> [What you need to do]: Copies of all lines that contain "taskkill" are needed; take them from the data below.

> [Recorded data]:
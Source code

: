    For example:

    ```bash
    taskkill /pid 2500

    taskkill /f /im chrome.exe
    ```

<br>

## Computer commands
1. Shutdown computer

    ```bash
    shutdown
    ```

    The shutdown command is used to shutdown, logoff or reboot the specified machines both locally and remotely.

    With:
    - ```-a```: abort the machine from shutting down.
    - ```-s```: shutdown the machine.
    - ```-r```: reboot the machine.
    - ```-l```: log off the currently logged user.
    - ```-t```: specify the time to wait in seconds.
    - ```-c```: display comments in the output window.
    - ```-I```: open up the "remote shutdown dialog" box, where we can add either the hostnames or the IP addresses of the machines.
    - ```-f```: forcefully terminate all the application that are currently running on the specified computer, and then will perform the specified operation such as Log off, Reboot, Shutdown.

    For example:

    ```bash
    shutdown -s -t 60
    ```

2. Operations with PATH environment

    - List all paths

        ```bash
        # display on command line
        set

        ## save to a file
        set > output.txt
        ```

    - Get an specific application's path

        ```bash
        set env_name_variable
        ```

> [Output below]:
    taskkill /pid 2500
    taskkill /f /im chrome.exe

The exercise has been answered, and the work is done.